The intent of the state’s elk herd management plan is more about providing public viewing opportunities than hunting, Gorno said. The DNR plants food plots deep in the Pigeon River Country State Forest to bring elk together for public viewing. Hunting occurs to keep the population in check and prevent damage to farmlands.
The elk are a source of local pride.
Atlanta bills itself as the Elk Capital of Michigan and hosts an annual Elk Festival every September. Vanderbilt is home to the Elkhorn Grill and Tavern. And the state’s blue-and-white “Elk Viewing” directional signs are dispersed along Gaylord’s main roads; the city also maintains a fenced 108-acre park with a herd of about 70 elk.
While poaching was once rampant, with the need for food to feed families as part of the motivation, illegal shooting today is more recreational or opportunity related. "People see big antlers and want to shoot,” Gorno said.
“The community and the people up here value this resource. They don’t want to see poaching happen. This is a black eye.”
A big draw
About 400,000 people visit the Gaylord area each year, many of them attracted to outdoor activities and wildlife viewing. In a recent survey of visitors, tourism officials found out that 60% of the respondents indicated viewing elk or the possibility of viewing elk was important to them.
“We were blown away. We thought it was important, but we really didn’t realize by just how much,” said Paul Beachnau, executive director of the Gaylord Area Convention and Tourism Bureau.
They even draw tourists from outside Michigan. The Michigan State University College of Agriculture and Natural Resources is studying the economic and recreational benefits of the state’s elk herd.
“When things like poaching happen, people get really upset,” Beachnau said.

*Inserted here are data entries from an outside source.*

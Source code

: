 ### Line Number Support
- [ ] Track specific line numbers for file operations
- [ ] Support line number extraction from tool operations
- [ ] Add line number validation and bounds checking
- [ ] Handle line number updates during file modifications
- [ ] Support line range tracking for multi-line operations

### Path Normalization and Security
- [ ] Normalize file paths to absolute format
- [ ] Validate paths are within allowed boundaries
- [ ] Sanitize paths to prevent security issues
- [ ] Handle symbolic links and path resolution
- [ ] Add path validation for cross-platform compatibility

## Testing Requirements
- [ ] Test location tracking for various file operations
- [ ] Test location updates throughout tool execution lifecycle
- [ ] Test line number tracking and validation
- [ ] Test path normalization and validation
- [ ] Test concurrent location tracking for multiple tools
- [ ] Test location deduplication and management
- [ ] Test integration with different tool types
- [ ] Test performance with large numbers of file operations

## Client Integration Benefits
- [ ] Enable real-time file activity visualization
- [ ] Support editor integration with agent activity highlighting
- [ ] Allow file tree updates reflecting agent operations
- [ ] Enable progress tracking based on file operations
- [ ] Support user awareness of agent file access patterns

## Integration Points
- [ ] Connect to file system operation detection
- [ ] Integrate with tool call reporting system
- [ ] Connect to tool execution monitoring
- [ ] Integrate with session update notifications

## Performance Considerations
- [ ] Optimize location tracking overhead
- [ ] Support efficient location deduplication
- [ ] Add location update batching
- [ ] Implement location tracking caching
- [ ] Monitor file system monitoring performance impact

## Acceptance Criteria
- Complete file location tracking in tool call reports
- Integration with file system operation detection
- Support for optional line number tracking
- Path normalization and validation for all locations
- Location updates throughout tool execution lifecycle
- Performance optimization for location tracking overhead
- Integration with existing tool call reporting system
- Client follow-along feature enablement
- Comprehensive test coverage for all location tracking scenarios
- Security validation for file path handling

At the Elkhorn Grill and Tavern in Vanderbilt, the most popular menu item is the elk burger, served medium rare with grilled onions.

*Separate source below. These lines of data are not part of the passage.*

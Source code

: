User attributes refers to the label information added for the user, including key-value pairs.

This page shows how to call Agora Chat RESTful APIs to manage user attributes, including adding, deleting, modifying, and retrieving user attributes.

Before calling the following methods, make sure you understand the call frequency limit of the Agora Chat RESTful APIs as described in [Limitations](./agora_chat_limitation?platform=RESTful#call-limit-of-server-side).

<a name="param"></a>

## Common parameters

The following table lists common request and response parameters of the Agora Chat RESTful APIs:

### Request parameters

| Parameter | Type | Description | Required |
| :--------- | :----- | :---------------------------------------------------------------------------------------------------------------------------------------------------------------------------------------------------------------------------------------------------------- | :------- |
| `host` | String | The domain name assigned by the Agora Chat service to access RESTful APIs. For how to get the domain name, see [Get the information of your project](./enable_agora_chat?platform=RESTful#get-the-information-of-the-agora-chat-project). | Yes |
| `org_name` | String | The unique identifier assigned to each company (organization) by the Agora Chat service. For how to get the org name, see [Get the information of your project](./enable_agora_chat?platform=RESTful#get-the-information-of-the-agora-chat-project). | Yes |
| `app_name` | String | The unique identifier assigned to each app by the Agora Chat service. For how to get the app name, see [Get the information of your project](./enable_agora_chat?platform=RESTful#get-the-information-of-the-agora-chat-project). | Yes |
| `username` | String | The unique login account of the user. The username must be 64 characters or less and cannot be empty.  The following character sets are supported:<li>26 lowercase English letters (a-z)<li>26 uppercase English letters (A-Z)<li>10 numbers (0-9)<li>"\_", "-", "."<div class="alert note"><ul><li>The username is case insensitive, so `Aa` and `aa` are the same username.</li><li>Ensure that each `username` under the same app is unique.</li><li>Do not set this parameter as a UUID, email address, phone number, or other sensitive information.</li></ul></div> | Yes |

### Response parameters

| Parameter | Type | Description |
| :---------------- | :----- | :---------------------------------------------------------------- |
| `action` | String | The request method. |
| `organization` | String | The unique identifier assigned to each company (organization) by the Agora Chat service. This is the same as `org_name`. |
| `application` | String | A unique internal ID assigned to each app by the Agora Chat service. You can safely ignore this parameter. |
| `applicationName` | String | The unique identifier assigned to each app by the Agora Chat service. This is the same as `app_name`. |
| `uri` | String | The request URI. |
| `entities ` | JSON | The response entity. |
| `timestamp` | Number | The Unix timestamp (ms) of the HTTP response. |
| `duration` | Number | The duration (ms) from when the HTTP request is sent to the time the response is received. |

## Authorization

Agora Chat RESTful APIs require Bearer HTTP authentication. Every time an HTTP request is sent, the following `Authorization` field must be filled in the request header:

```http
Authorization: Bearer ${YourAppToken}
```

“We get a lot of elk tourists,” said owner Jim Ormsbee, who opened the tavern several years ago and works as a local elk guide for hunters and snowmobilers. “... Most people have never seen one in the wild and when they do, it’s a thrill. Snowmobilers can’t believe you can ride within 20 feet of them.”
While the buzz about the poachings has quieted down, Ormsbee said people are still upset.
“Everybody is pissed because they shot and left them. Nobody has a problem with shooting them and eating them,” he said. “If you’re gonna shoot it, eat it. ... Otherwise, let it go.”
The Safari Club International-Michigan Involvement Committee is offering a $1,000 reward to anyone who provides information leading to the arrest and conviction of whoever is responsible for killing the elk. To report information on the illegal killing of elk, call or text the Michigan Department of Natural Resources’ Report All Poaching hotline at (800) 292-7800.
Greg Tasker is a Traverse City-based freelance writer.